- Born: George Barry Bingham February 10, 1906 Louisville, Kentucky, U.S.
- Died: August 15, 1988 (aged 82) Louisville, Kentucky, U.S.
- Resting place: Cave Hill Cemetery, Louisville
- Education: Harvard University
- Years active: 1937–1971
- Children: Barry Bingham Jr. (son); Sallie Bingham (daughter);

= Barry Bingham Sr. =

American journalist (1906–1988)

George Barry Bingham Sr. (February 10, 1906 – August 15, 1988) was the patriarch of a family that dominated local media in Louisville for several decades in the 20th century.

==Family and career==
George Barry Bingham Sr. was born on February 10, 1906, in Louisville, Kentucky. Bingham's family owned a cluster of influential media properties – The Courier-Journal and The Louisville Times newspapers, plus WHAS Radio and WHAS Television. The papers had been purchased by his father, Col. Robert Worth Bingham, using proceeds from an inheritance left by his second wife, Mary Lily Kenan Flagler, herself the widow of railroad magnate Henry Flagler.
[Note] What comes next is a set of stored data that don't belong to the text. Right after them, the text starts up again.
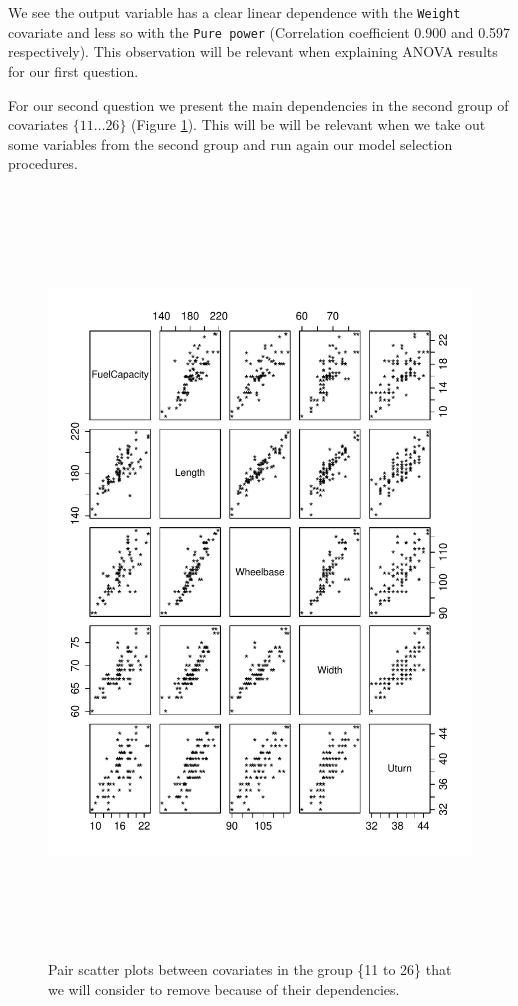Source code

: \documentclass[12pt]{article}
\begin{document}
We see the output variable has a clear linear dependence with the \texttt{Weight} covariate and less so with the \texttt{Pure power} (Correlation coefficient 0.900 and 0.597 respectively).
This observation will be relevant when explaining ANOVA results for our first question.

For our second question we present the main dependencies in the second group of covariates $\{11\ldots 26\}$ (Figure \ref{fig:pairs}).
This will be will be relevant when we take out some variables from the second group and run
again our model selection procedures.
\begin{figure}[h!]
\centering
\includegraphics[width=6in,height=8in]{Pairs.pdf}
\caption{Pair scatter plots between covariates in the group \{11 to 26\} that we will consider to remove because of their dependencies.}
\label{fig:pairs}
\end{figure}
\end{document}

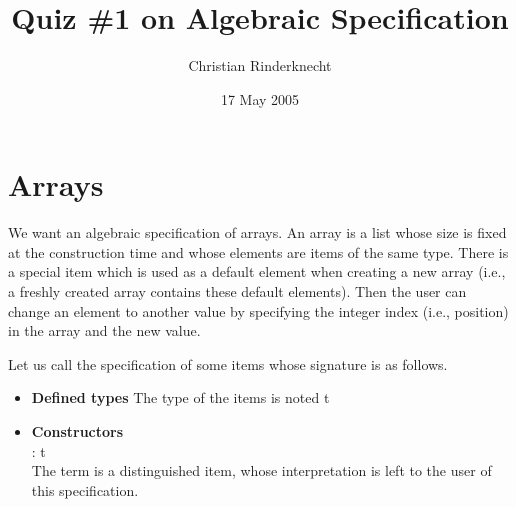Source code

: \documentclass[11pt,a4paper]{article}
\title{Quiz \#1 on Algebraic Specification}
\author{Christian Rinderknecht}
\date{17 May 2005}
\newcommand\type[1]{\textsf{#1}}
\begin{document}
\maketitle

\section{Arrays}

We want an algebraic specification of arrays. An array is a list whose
size is fixed at the construction time and whose elements are items of
the same type. There is a special item which is used as a default
element when creating a new array (i.e., a freshly created array
contains these default elements). Then the user can change an element
to another value by specifying the integer index (i.e., position) in
the array and the new value.

\noindent Let us call  the specification of some items whose
signature is as follows.
\begin{itemize}

   \item \textbf{Defined types}
   The type of the items is noted \type{t}

   \item \textbf{Constructors}\\  : \type{t}\\ The term
      is a distinguished item, whose interpretation is
     left to the user of this specification.

\end{itemize}
\end{document}
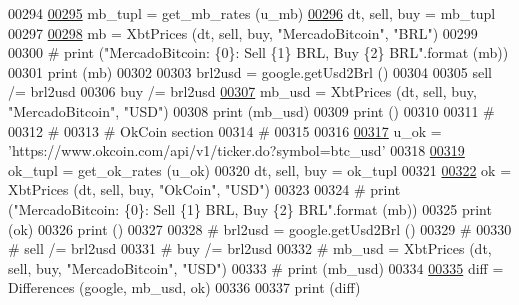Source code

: \begin{DoxyCode}
00294 
\hyperlink{namespaceraw__urlparser_a5d0646d42075b7bea171f53c46c3c938}{00295} mb\_tupl = get\_mb\_rates (u\_mb)
\hyperlink{namespaceraw__urlparser_a9f1ba2a5cd520bb41ac4bee751047679}{00296} dt, sell, buy = mb\_tupl
00297 
\hyperlink{namespaceraw__urlparser_a76acf8d303c15079b0560eace3e9720f}{00298} mb = XbtPrices (dt, sell, buy, \textcolor{stringliteral}{"MercadoBitcoin"}, \textcolor{stringliteral}{"BRL"})
00299 
00300 \textcolor{comment}{# print ("MercadoBitcoin: \{0\}: Sell \{1\} BRL, Buy \{2\} BRL".format (mb))}
00301 \textcolor{keywordflow}{print} (mb)
00302  
00303 brl2usd = google.getUsd2Brl ()
00304 
00305 sell /= brl2usd
00306 buy  /= brl2usd 
\hyperlink{namespaceraw__urlparser_adb426668060d85f4fbd24135e258a8b3}{00307} mb\_usd = XbtPrices (dt, sell, buy, \textcolor{stringliteral}{"MercadoBitcoin"}, \textcolor{stringliteral}{"USD"})
00308 \textcolor{keywordflow}{print} (mb\_usd)
00309 \textcolor{keywordflow}{print} ()
00310 
00311 \textcolor{comment}{#}
00312 \textcolor{comment}{#}
00313 \textcolor{comment}{# OkCoin section }
00314 \textcolor{comment}{# }
00315 
00316 
\hyperlink{namespaceraw__urlparser_a22c1a17803a88426d38d70ad6d4290d2}{00317} u\_ok = \textcolor{stringliteral}{'https://www.okcoin.com/api/v1/ticker.do?symbol=btc\_usd'}
00318 
\hyperlink{namespaceraw__urlparser_a470f476a37f64adb24b58db300e57117}{00319} ok\_tupl = get\_ok\_rates (u\_ok)
00320 dt, sell, buy = ok\_tupl
00321 
\hyperlink{namespaceraw__urlparser_aa0dcadbc04ec5d09f7a2dabb865000c8}{00322} ok = XbtPrices (dt, sell, buy, \textcolor{stringliteral}{"OkCoin"}, \textcolor{stringliteral}{"USD"})
00323 
00324 \textcolor{comment}{# print ("MercadoBitcoin: \{0\}: Sell \{1\} BRL, Buy \{2\} BRL".format (mb))}
00325 \textcolor{keywordflow}{print} (ok)
00326 \textcolor{keywordflow}{print} ()
00327  
00328 \textcolor{comment}{# brl2usd = google.getUsd2Brl ()}
00329 \textcolor{comment}{#}
00330 \textcolor{comment}{# sell /= brl2usd}
00331 \textcolor{comment}{# buy  /= brl2usd }
00332 \textcolor{comment}{# mb\_usd = XbtPrices (dt, sell, buy, "MercadoBitcoin", "USD")}
00333 \textcolor{comment}{# print (mb\_usd)}
00334 
\hyperlink{namespaceraw__urlparser_a86dc49fc55812ccc7eeda441b0fce83c}{00335} diff = Differences (google, mb\_usd, ok)
00336 
00337 \textcolor{keywordflow}{print} (diff)
\end{DoxyCode}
Bingham attended Harvard University, then went into the family businesses. In 1931, he married Mary Caperton, a Radcliffe graduate. Bingham Sr. took the reins of the company in 1937; his elder brother Robert Worth Bingham Jr was considered incapable of taking control of the family business because of his alcoholism, and settled in England, where he married. At the time, "The C-J" was little more than a Democratic Party organ, but Bingham built it into national prominence, thanks to reporting that was ambitious in scope for a newspaper in a city of Louisville's size. Throughout Bingham's tenure, the editorial voices of the C-J & Times was forthrightly liberal, especially for a fairly conservative (though predominantly Democratic at the time) state like Kentucky. The newspapers were recipients of six Pulitzer Prizes, including one for public service in 1967, plus multiple other awards during the Bingham years. The Courier-Journal became the commonwealth's dominant newspaper, a position it retains to this day. He also founded WHAS-TV, the city's second television station, and founded the WHAS Crusade for Children, a telethon broadcast on both the radio and television stations that today collects more than $6,000,000 each year for local children's charities. The family also owned Standard Gravure, a rotogravure printing company that printed the newspapers' Sunday magazine section, plus Sunday sections for other newspapers.

In World War II, Bingham served as an officer in the United States Navy, and was twice awarded the Bronze Star. Bingham Sr. was given the rank of Commandeur, Légion d'honneur, by French government for service. In 1950, he was elected a Fellow of the American Academy of Arts and Sciences. He was a Fulbright lecturer at Oxford University in 1955.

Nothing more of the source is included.